# Extracted records
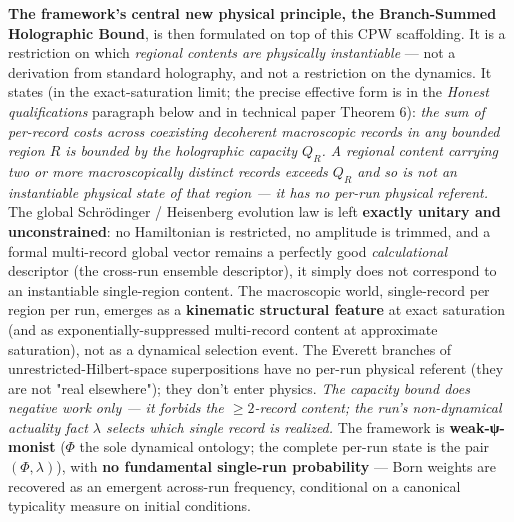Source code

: \documentclass[11pt,a4paper]{article}
\begin{document}
\textbf{The framework's central new physical principle, the Branch-Summed Holographic Bound}, is then formulated on top of this CPW scaffolding. It is a restriction on which \emph{regional contents are physically instantiable} — not a derivation from standard holography, and not a restriction on the dynamics. It states (in the exact-saturation limit; the precise effective form is in the \emph{Honest qualifications} paragraph below and in technical paper Theorem 6): \emph{the sum of per-record costs across coexisting decoherent macroscopic records in any bounded region $R$ is bounded by the holographic capacity $Q_R$. A regional content carrying two or more macroscopically distinct records exceeds $Q_R$ and so is not an instantiable physical state of that region — it has no per-run physical referent.} The global Schrödinger / Heisenberg evolution law is left \textbf{exactly unitary and unconstrained}: no Hamiltonian is restricted, no amplitude is trimmed, and a formal multi-record global vector remains a perfectly good \emph{calculational} descriptor (the cross-run ensemble descriptor), it simply does not correspond to an instantiable single-region content. The macroscopic world, single-record per region per run, emerges as a \textbf{kinematic structural feature} at exact saturation (and as exponentially-suppressed multi-record content at approximate saturation), not as a dynamical selection event. The Everett branches of unrestricted-Hilbert-space superpositions have no per-run physical referent (they are not "real elsewhere"); they don't enter physics. \emph{The capacity bound does negative work only — it forbids the $\ge 2$-record content; the run's non-dynamical actuality fact $\lambda$ selects which single record is realized.} The framework is \textbf{weak-ψ-monist} ($\Phi$ the sole dynamical ontology; the complete per-run state is the pair $(\Phi,\lambda)$), with \textbf{no fundamental single-run probability} — Born weights are recovered as an emergent across-run frequency, conditional on a canonical typicality measure on initial conditions.
\end{document}

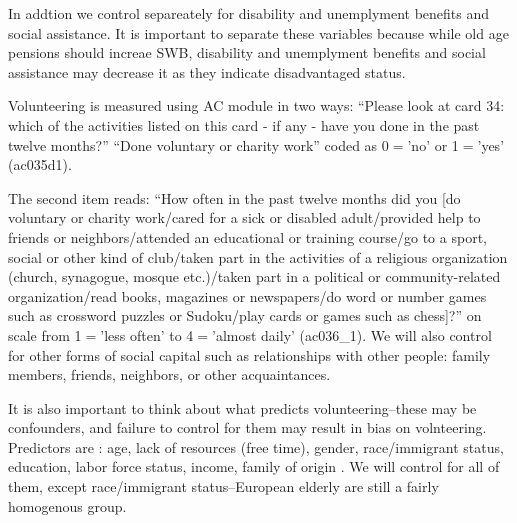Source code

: \documentclass[10pt, letterpaper]{article}
\begin{document}
\begin{spacing}{1.4}
In addtion we control separeately for disability and unemplyment benefits and social
assistance. It is important to separate these variables because while old age
pensions should increae SWB, disability and unemplyment benefits and social
assistance may decrease it as they indicate disadvantaged status.

Volunteering is measured using AC module in two ways: ``Please look at card 34: which of the activities listed on this card - if any - have you done in the past twelve
months?'' ``Done voluntary or charity work'' coded as 0$=$'no' or 
1$=$'yes'  (ac035d1). 

The second item reads: ``How often in the past twelve
months did you [do voluntary or charity work/cared for a sick or disabled
adult/provided help to friends or neighbors/attended an educational or training
course/go to a sport, social or other kind of club/taken part in the activities
of a religious organization (church, synagogue, mosque etc.)/taken part in a
political or community-related organization/read books, magazines or
newspapers/do word or number games such as crossword puzzles or Sudoku/play
cards or games such as chess]?'' on scale from 1$=$'less often' to 4$=$'almost
daily' (ac036\_1). We will also control for other  forms of social capital such
as relationships with other people: family members, friends, neighbors, or other acquaintances. %
%
%
%

It is also important to think about what predicts volunteering--these may be
confounders, and failure to control for them may result in bias on
volnteering.  Predictors are : age, lack of resources (free
time), gender, race/immigrant status, education, labor force status, income,
family of origin \citet{wilson12,haski09}. %
 We will control for all of them, except race/immigrant status--European elderly
 are still a fairly homogenous group. 


\end{spacing}
\end{document}
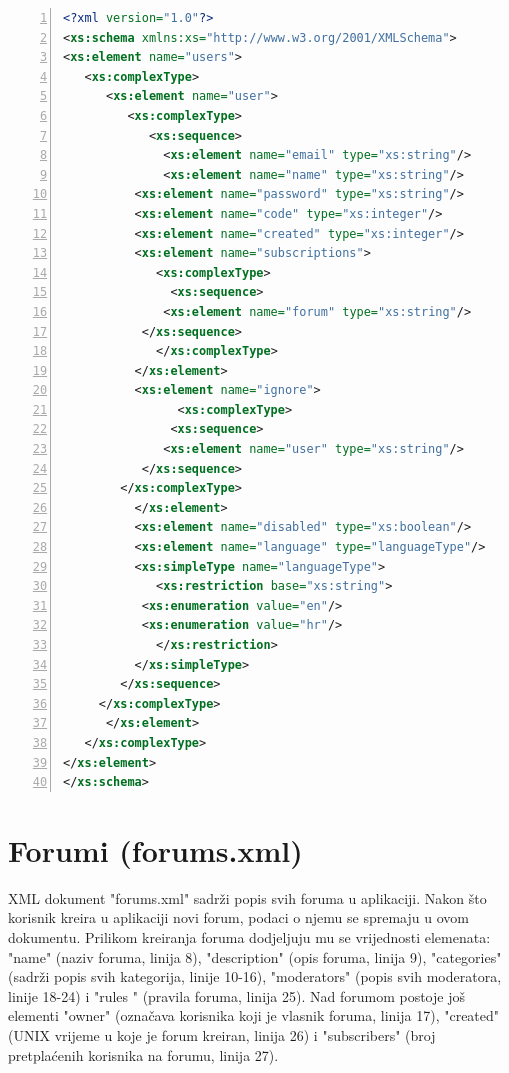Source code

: \documentclass{foi}
\begin{document}
\begin{lstlisting}[language=XML, numbers=left, caption=XML Schema za dokument "users.xml", captionpos=b]
 <?xml version="1.0"?>
<xs:schema xmlns:xs="http://www.w3.org/2001/XMLSchema">
<xs:element name="users">
   <xs:complexType>
      <xs:element name="user">
         <xs:complexType>
            <xs:sequence>
              <xs:element name="email" type="xs:string"/>
              <xs:element name="name" type="xs:string"/>
	      <xs:element name="password" type="xs:string"/>
	      <xs:element name="code" type="xs:integer"/>
	      <xs:element name="created" type="xs:integer"/>
	      <xs:element name="subscriptions">
	         <xs:complexType>
	           <xs:sequence>
		      <xs:element name="forum" type="xs:string"/>
		   </xs:sequence>
	         </xs:complexType>
	      </xs:element>
	      <xs:element name="ignore">
                <xs:complexType>
	           <xs:sequence>
		      <xs:element name="user" type="xs:string"/>
 		   </xs:sequence>
		</xs:complexType>
	      </xs:element>
	      <xs:element name="disabled" type="xs:boolean"/>
	      <xs:element name="language" type="languageType"/>
	      <xs:simpleType name="languageType">
	         <xs:restriction base="xs:string">
		   <xs:enumeration value="en"/>
		   <xs:enumeration value="hr"/>
	         </xs:restriction>
	      </xs:simpleType>
	    </xs:sequence>
	 </xs:complexType>
      </xs:element>
   </xs:complexType>
</xs:element>
</xs:schema> 
\end{lstlisting}

\section{Forumi (forums.xml)}

XML dokument "forums.xml" sadrži popis svih foruma u aplikaciji. Nakon što korisnik kreira u aplikaciji novi forum, podaci o njemu se spremaju u ovom dokumentu. Prilikom kreiranja foruma dodjeljuju mu se vrijednosti elemenata: "name" (naziv foruma, linija 8), "description" (opis foruma, linija 9), "categories" (sadrži popis svih kategorija, linije 10-16), "moderators" (popis svih moderatora, linije 18-24) i "rules " (pravila foruma, linija 25). Nad forumom postoje još elementi "owner" (označava korisnika koji je vlasnik foruma, linija 17), "created" (UNIX vrijeme u koje je forum kreiran, linija 26) i "subscribers" (broj pretplaćenih korisnika na forumu, linija 27).
\end{document}
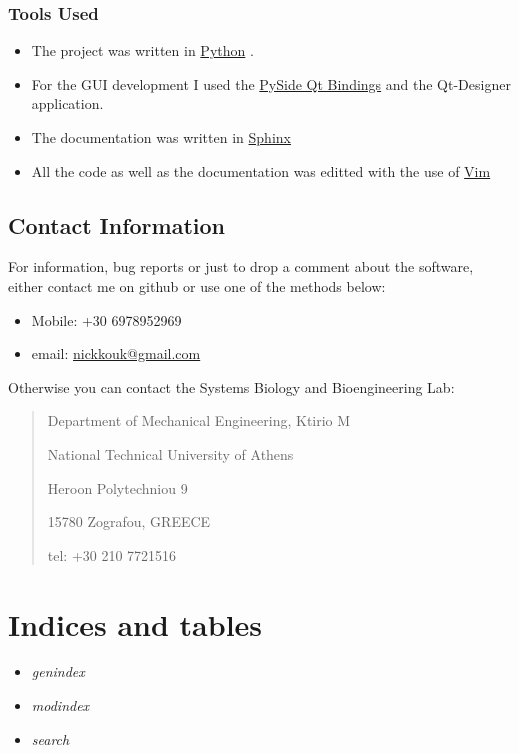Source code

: \documentclass[letterpaper,10pt,english]{sphinxmanual}
\begin{document}
\subsection{Tools Used}
\label{about:tools-used}\begin{itemize}
\item {} 
The project was written in \href{http://www.python.org}{Python} .

\item {} 
For the GUI development I used the \href{http://qt-project.org/wiki/pyside}{PySide Qt Bindings} and the Qt-Designer application.

\item {} 
The documentation was written in \href{http://sphinx-doc.org/}{Sphinx}

\item {} 
All the code as well as the documentation was editted with the use of \href{http://www.vim.org/}{Vim}

\end{itemize}


\section{Contact Information}
\label{contact-info::doc}\label{contact-info:contact-information}
For information, bug reports or just to drop a comment about the software, either contact me on github
or use one of the methods below:
\begin{itemize}
\item {} 
Mobile: +30 6978952969

\item {} 
email: \href{mailto:nickkouk@gmail.com}{nickkouk@gmail.com}

\end{itemize}

Otherwise you can contact the Systems Biology and Bioengineering Lab:
\begin{quote}

\begin{DUlineblock}{0em}
\item[] Department of Mechanical Engineering, Ktirio M
\item[] National Technical University of Athens
\item[] Heroon Polytechniou 9
\item[] 15780 Zografou, GREECE
\item[] tel: +30 210 7721516
\end{DUlineblock}
\end{quote}


\chapter{Indices and tables}
\label{index:indices-and-tables}\begin{itemize}
\item {} 
\emph{genindex}

\item {} 
\emph{modindex}

\item {} 
\emph{search}

\end{itemize}



\renewcommand{\indexname}{Index}
\printindex
\end{document}
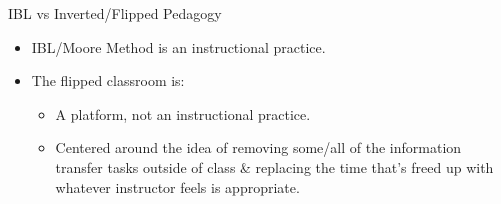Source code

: \documentclass[10pt]{beamer}
\begin{document}

\begin{frame}

\begin{block}{IBL vs Inverted/Flipped Pedagogy}
\begin{itemize}
\item <2->IBL/Moore Method is an instructional practice.
\item<3-> The flipped classroom is:
    \begin{itemize}\normalsize
    \item<4-> A platform, not an instructional practice. 
    \item<5-> Centered around the idea of removing some/all of the information transfer tasks outside of class \& replacing the time that's freed up with whatever instructor feels is appropriate.
    \end{itemize}
\end{itemize}
\end{block}

\end{frame}

\end{document}
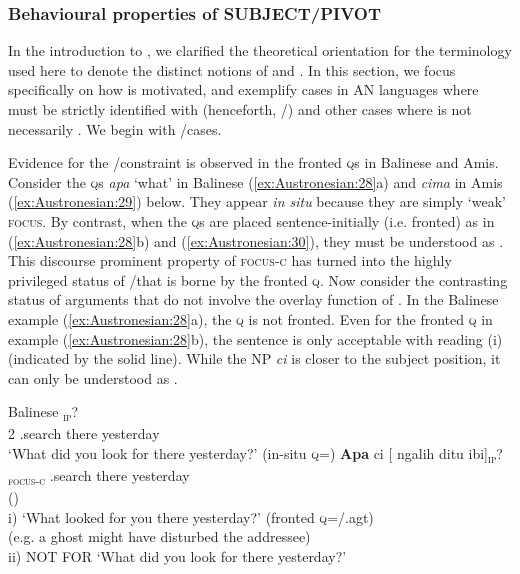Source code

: \documentclass[output=paper,chinesefont]{../langscibook}
\begin{document}
\newpage
\subsubsection{Behavioural properties of SUBJECT/PIVOT}
\label{sec:Austronesian:4.1.2}

In the introduction to , we clarified the theoretical orientation for the terminology used here to denote the distinct notions of \SUBJ and \PIVOT. In this section, we focus specifically on how \PIVOT is motivated, and exemplify cases in AN languages where \PIVOT must be strictly identified with \SUBJ (henceforth, \SUBJ/\PIVOT) and other cases where \PIVOT is not necessarily \SUBJ. We begin with \SUBJ/\PIVOT cases.

Evidence for the \SUBJ/\PIVOT constraint is observed in the fronted \textsc{q}s in Balinese and Amis. Consider the \textsc{q}s \emph{apa} `what' in Balinese (\ref{ex:Austronesian:28}a) and \emph{cima} in Amis (\ref{ex:Austronesian:29}) below. They appear \emph{in situ} because they are simply `weak' \textsc{focus}. By contrast, when the \textsc{q}s are placed sentence-initially (i.e. fronted) as in (\ref{ex:Austronesian:28}b) and (\ref{ex:Austronesian:30}), they must be understood as \SUBJ. This discourse prominent property of \textsc{focus-c} has turned \SUBJ into the highly privileged status of \SUBJ/\PIVOT that is borne by the fronted \textsc{q}. Now consider the contrasting status of arguments that do not involve the overlay function of \PIVOT. In the Balinese example (\ref{ex:Austronesian:28}a), the \textsc{q} is not fronted. Even for the fronted \textsc{q} in example (\ref{ex:Austronesian:28}b), the sentence is only acceptable with reading (i) (indicated by the solid line). While the NP \emph{ci} is closer to the subject position, it can only be understood as \OBJ.

\ea\label{ex:Austronesian:28} Balinese \citep[27]{arka2003}
\ea{}\textsubscript{\textsc{ip}}? \\
 \phantom{[}2 \AV.search {\OBJ} there yesterday\\
\glt`What did you look for there yesterday?' (in-situ \textsc{q}=)
\ex\glll
 \textbf{Apa} ci [ {\GAP}    ngalih  {\GAP}  ditu ibi]\textsubscript{\textsc{ip}}? \\
 [\rnode{w}{what}]\textsubscript{\textsc{focus-c}}{\vrule height 1.5ex depth 2ex width 0pt}  {} {} \AV.search {} there yesterday\\
 (\PIVOT)   \\
\glt i) `What looked for you there yesterday?' (fronted \textsc{q}=\SUBJ/\PIVOT.agt) \\
 (e.g. a ghost might have disturbed the addressee)\\
ii) NOT FOR `What did you look for there yesterday?'
\z\z
\end{document}
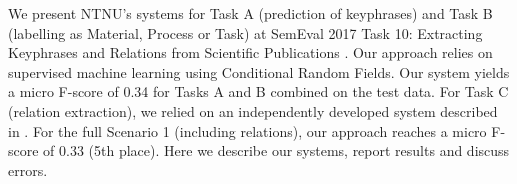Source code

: We present NTNU's systems for Task A (prediction of keyphrases) and Task B (labelling as Material, Process or Task) at SemEval 2017 Task 10: Extracting Keyphrases and Relations from Scientific Publications \cite{augenstein2017scienceie}. Our approach relies on supervised machine learning using Conditional Random Fields. Our system yields a micro F-score of 0.34 for Tasks A and B combined on the test data. For Task C (relation extraction), we relied on an independently developed system described in \cite{Barik:2017}. For the full Scenario 1 (including relations), our approach reaches a micro F-score of 0.33 (5th place). Here we describe our systems, report results and discuss errors.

# Exercise prompt
When the line with "assistance may decrease" is reached in the data above, begin copying, and stop after the line with "political or community-related"; copy each line exactly, both ends included.

# Exercise result
assistance may decrease it as they indicate disadvantaged status.

Volunteering is measured using AC module in two ways: ``Please look at card 34: which of the activities listed on this card - if any - have you done in the past twelve
months?'' ``Done voluntary or charity work'' coded as 0$=$'no' or 
1$=$'yes'  (ac035d1). 

The second item reads: ``How often in the past twelve
months did you [do voluntary or charity work/cared for a sick or disabled
adult/provided help to friends or neighbors/attended an educational or training
course/go to a sport, social or other kind of club/taken part in the activities
of a religious organization (church, synagogue, mosque etc.)/taken part in a
political or community-related organization/read books, magazines or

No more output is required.